On Wednesday, the Justice Department launched an investigation into the Memphis Police Department.
“What we are saying as the Congressional Black Caucus is that no one should die as a result of a traffic stop,” Horsford said at the press conference. Yahoo News reached out to the CBC for additional comment.
Civil rights attorney Ben Crump, who represents the Nichols family, says he is optimistic that the CBC will get a response from the federal agency. “We don't want to lose momentum. We don't want this to be swept under the rug,” Crump told Yahoo News.
But experts say Biden’s executive order won’t be enough to implement long-term police accountability nationwide because it is a short-term solution.
“Executives [orders] are just that. They execute laws and figure out how to implement public policies, but they don't have very much enforcement power, and that is by systemic design,” Brandy Faulkner, a professor of political science and Black studies at Virginia Tech, told Yahoo News.
“There have been very few proposals for comprehensive reform, and I think one of the best opportunities that we had to move forward with comprehensive reform was the George Floyd Justice in Policing Act,” Faulkner said.
After the civil unrest following the death of Nichols, advocates renewed their push for Congress to pass the legislation. During Nichols’s funeral, Vice President Kamala Harris called the bill “nonnegotiable.”
“We demand that Congress pass the George Floyd Justice in Policing Act, and we should not delay, and we will not be denied,” she said at the funeral.

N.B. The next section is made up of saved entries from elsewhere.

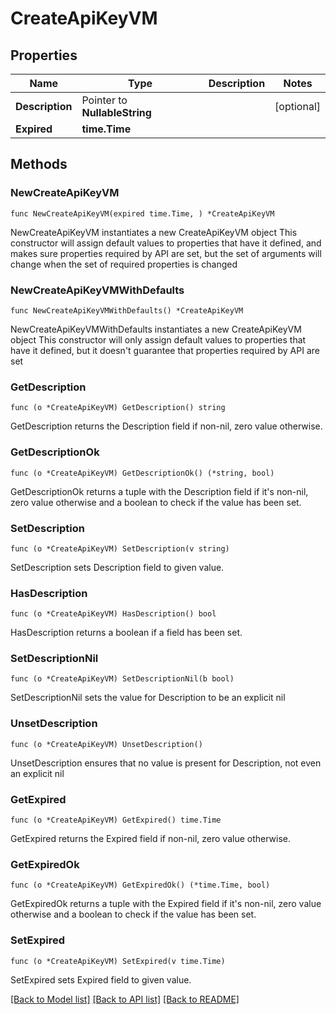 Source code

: # CreateApiKeyVM

## Properties

Name | Type | Description | Notes
------------ | ------------- | ------------- | -------------
**Description** | Pointer to **NullableString** |  | [optional] 
**Expired** | **time.Time** |  | 

## Methods

### NewCreateApiKeyVM

`func NewCreateApiKeyVM(expired time.Time, ) *CreateApiKeyVM`

NewCreateApiKeyVM instantiates a new CreateApiKeyVM object
This constructor will assign default values to properties that have it defined,
and makes sure properties required by API are set, but the set of arguments
will change when the set of required properties is changed

### NewCreateApiKeyVMWithDefaults

`func NewCreateApiKeyVMWithDefaults() *CreateApiKeyVM`

NewCreateApiKeyVMWithDefaults instantiates a new CreateApiKeyVM object
This constructor will only assign default values to properties that have it defined,
but it doesn't guarantee that properties required by API are set

### GetDescription

`func (o *CreateApiKeyVM) GetDescription() string`

GetDescription returns the Description field if non-nil, zero value otherwise.

### GetDescriptionOk

`func (o *CreateApiKeyVM) GetDescriptionOk() (*string, bool)`

GetDescriptionOk returns a tuple with the Description field if it's non-nil, zero value otherwise
and a boolean to check if the value has been set.

### SetDescription

`func (o *CreateApiKeyVM) SetDescription(v string)`

SetDescription sets Description field to given value.

### HasDescription

`func (o *CreateApiKeyVM) HasDescription() bool`

HasDescription returns a boolean if a field has been set.

### SetDescriptionNil

`func (o *CreateApiKeyVM) SetDescriptionNil(b bool)`

 SetDescriptionNil sets the value for Description to be an explicit nil

### UnsetDescription
`func (o *CreateApiKeyVM) UnsetDescription()`

UnsetDescription ensures that no value is present for Description, not even an explicit nil
### GetExpired

`func (o *CreateApiKeyVM) GetExpired() time.Time`

GetExpired returns the Expired field if non-nil, zero value otherwise.

### GetExpiredOk

`func (o *CreateApiKeyVM) GetExpiredOk() (*time.Time, bool)`

GetExpiredOk returns a tuple with the Expired field if it's non-nil, zero value otherwise
and a boolean to check if the value has been set.

### SetExpired

`func (o *CreateApiKeyVM) SetExpired(v time.Time)`

SetExpired sets Expired field to given value.



[[Back to Model list]](../README.md#documentation-for-models) [[Back to API list]](../README.md#documentation-for-api-endpoints) [[Back to README]](../README.md)



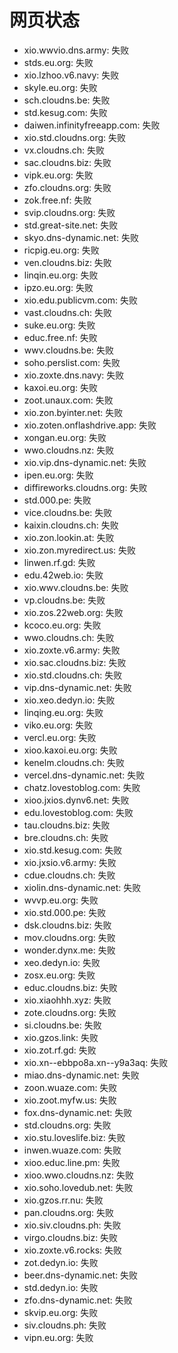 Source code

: # 网页状态
- xio.wwvio.dns.army: 失败
- stds.eu.org: 失败
- xio.lzhoo.v6.navy: 失败
- skyle.eu.org: 失败
- sch.cloudns.be: 失败
- std.kesug.com: 失败
- daiwen.infinityfreeapp.com: 失败
- xio.std.cloudns.org: 失败
- vx.cloudns.ch: 失败
- sac.cloudns.biz: 失败
- vipk.eu.org: 失败
- zfo.cloudns.org: 失败
- zok.free.nf: 失败
- svip.cloudns.org: 失败
- std.great-site.net: 失败
- skyo.dns-dynamic.net: 失败
- ricpig.eu.org: 失败
- ven.cloudns.biz: 失败
- linqin.eu.org: 失败
- ipzo.eu.org: 失败
- xio.edu.publicvm.com: 失败
- vast.cloudns.ch: 失败
- suke.eu.org: 失败
- educ.free.nf: 失败
- wwv.cloudns.be: 失败
- soho.perslist.com: 失败
- xio.zoxte.dns.navy: 失败
- kaxoi.eu.org: 失败
- zoot.unaux.com: 失败
- xio.zon.byinter.net: 失败
- xio.zoten.onflashdrive.app: 失败
- xongan.eu.org: 失败
- wwo.cloudns.nz: 失败
- xio.vip.dns-dynamic.net: 失败
- ipen.eu.org: 失败
- diffireworks.cloudns.org: 失败
- std.000.pe: 失败
- vice.cloudns.be: 失败
- kaixin.cloudns.ch: 失败
- xio.zon.lookin.at: 失败
- xio.zon.myredirect.us: 失败
- linwen.rf.gd: 失败
- edu.42web.io: 失败
- xio.wwv.cloudns.be: 失败
- vp.cloudns.be: 失败
- xio.zos.22web.org: 失败
- kcoco.eu.org: 失败
- wwo.cloudns.ch: 失败
- xio.zoxte.v6.army: 失败
- xio.sac.cloudns.biz: 失败
- xio.std.cloudns.ch: 失败
- vip.dns-dynamic.net: 失败
- xio.xeo.dedyn.io: 失败
- linqing.eu.org: 失败
- viko.eu.org: 失败
- vercl.eu.org: 失败
- xioo.kaxoi.eu.org: 失败
- kenelm.cloudns.ch: 失败
- vercel.dns-dynamic.net: 失败
- chatz.lovestoblog.com: 失败
- xioo.jxios.dynv6.net: 失败
- edu.lovestoblog.com: 失败
- tau.cloudns.biz: 失败
- bre.cloudns.ch: 失败
- xio.std.kesug.com: 失败
- xio.jxsio.v6.army: 失败
- cdue.cloudns.ch: 失败
- xiolin.dns-dynamic.net: 失败
- wvvp.eu.org: 失败
- xio.std.000.pe: 失败
- dsk.cloudns.biz: 失败
- mov.cloudns.org: 失败
- wonder.dynx.me: 失败
- xeo.dedyn.io: 失败
- zosx.eu.org: 失败
- educ.cloudns.biz: 失败
- xio.xiaohhh.xyz: 失败
- zote.cloudns.org: 失败
- si.cloudns.be: 失败
- xio.gzos.link: 失败
- xio.zot.rf.gd: 失败
- xio.xn--ebbpo8a.xn--y9a3aq: 失败
- miao.dns-dynamic.net: 失败
- zoon.wuaze.com: 失败
- xio.zoot.myfw.us: 失败
- fox.dns-dynamic.net: 失败
- std.cloudns.org: 失败
- xio.stu.loveslife.biz: 失败
- inwen.wuaze.com: 失败
- xioo.educ.line.pm: 失败
- xioo.wwo.cloudns.nz: 失败
- xio.soho.lovedub.net: 失败
- xio.gzos.rr.nu: 失败
- pan.cloudns.org: 失败
- xio.siv.cloudns.ph: 失败
- virgo.cloudns.biz: 失败
- xio.zoxte.v6.rocks: 失败
- zot.dedyn.io: 失败
- beer.dns-dynamic.net: 失败
- std.dedyn.io: 失败
- zfo.dns-dynamic.net: 失败
- skvip.eu.org: 失败
- siv.cloudns.ph: 失败
- vipn.eu.org: 失败
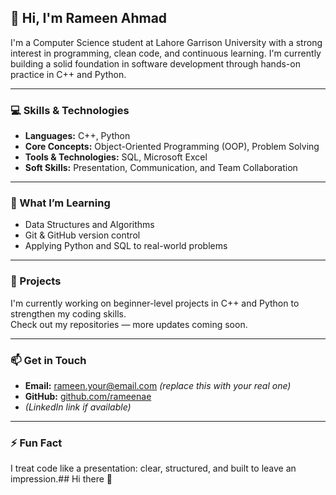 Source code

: ## 👋 Hi, I'm Rameen Ahmad

I'm a Computer Science student at Lahore Garrison University with a strong interest in programming, clean code, and continuous learning. I'm currently building a solid foundation in software development through hands-on practice in C++ and Python.

---

### 💻 Skills & Technologies

- **Languages:** C++, Python  
- **Core Concepts:** Object-Oriented Programming (OOP), Problem Solving  
- **Tools & Technologies:** SQL, Microsoft Excel  
- **Soft Skills:** Presentation, Communication, and Team Collaboration

---

### 🌱 What I’m Learning

- Data Structures and Algorithms  
- Git & GitHub version control  
- Applying Python and SQL to real-world problems

---

### 📂 Projects

I'm currently working on beginner-level projects in C++ and Python to strengthen my coding skills.  
Check out my repositories — more updates coming soon.

---

### 📫 Get in Touch

- **Email:** rameen.your@email.com *(replace this with your real one)*  
- **GitHub:** [github.com/rameenae](https://github.com/rameenae)  
- *(LinkedIn link if available)*

---

### ⚡ Fun Fact

I treat code like a presentation: clear, structured, and built to leave an impression.## Hi there 👋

Almost three years after George Floyd was killed by Minneapolis police, some are skeptical that Congress will get something done. But Crump hasn’t lost hope. “At this point, we're still waiting to find out if the Democrats and the Republicans agree to at least have a basic framework of what such a law may look like,” he said.
While on the campaign trail, Biden promised to address police reform and create a national police oversight commission in the first 100 days of his presidency. But these promises have fallen short, prompting state leaders to take matters into their own hands.
“This is one example of many examples of how state legislatures have to lead on these issues because the federal government is so dysfunctional,” Maryland General Assembly Delegate Lesley Lopez told Yahoo News.
In her state, Lopez sought to create county police accountability boards with civilian oversight after the death of Floyd. The bill passed the Maryland Legislature in 2021.
“We knew that we had issues in our state, just like every state does, but I think that the final impetus was seeing a man being executed,” she said.
This year, Lopez will continue to push for additional reforms. “The bill I'm introducing basically takes the county model and allows municipalities to also implement civilian oversight via police accountability boards,” she said.
The Georgia NAACP is also advocating for police accountability, and it is asking the public to help by signing an online petition.
“We at the Georgia NAACP are launching a tour around the state to have a real conversation about 21st century policing, how we hold police accountable, how we make sure there’s justice in this state,” attorney Gerald Griggs, the president of the organization, said during a video announcement last month.
As state leaders seek greater accountability for law enforcement, Horsford says the Department of Justice confirmed that it has received the CBC's letter and will provide a response along with a meeting with the caucus.
“Time is of the essence,” Horsford said at the March 2 press conference. “We don’t want to end policing. We want to put an end to bad policing. All of us, regardless of party, should agree that bad policing has no place in America.”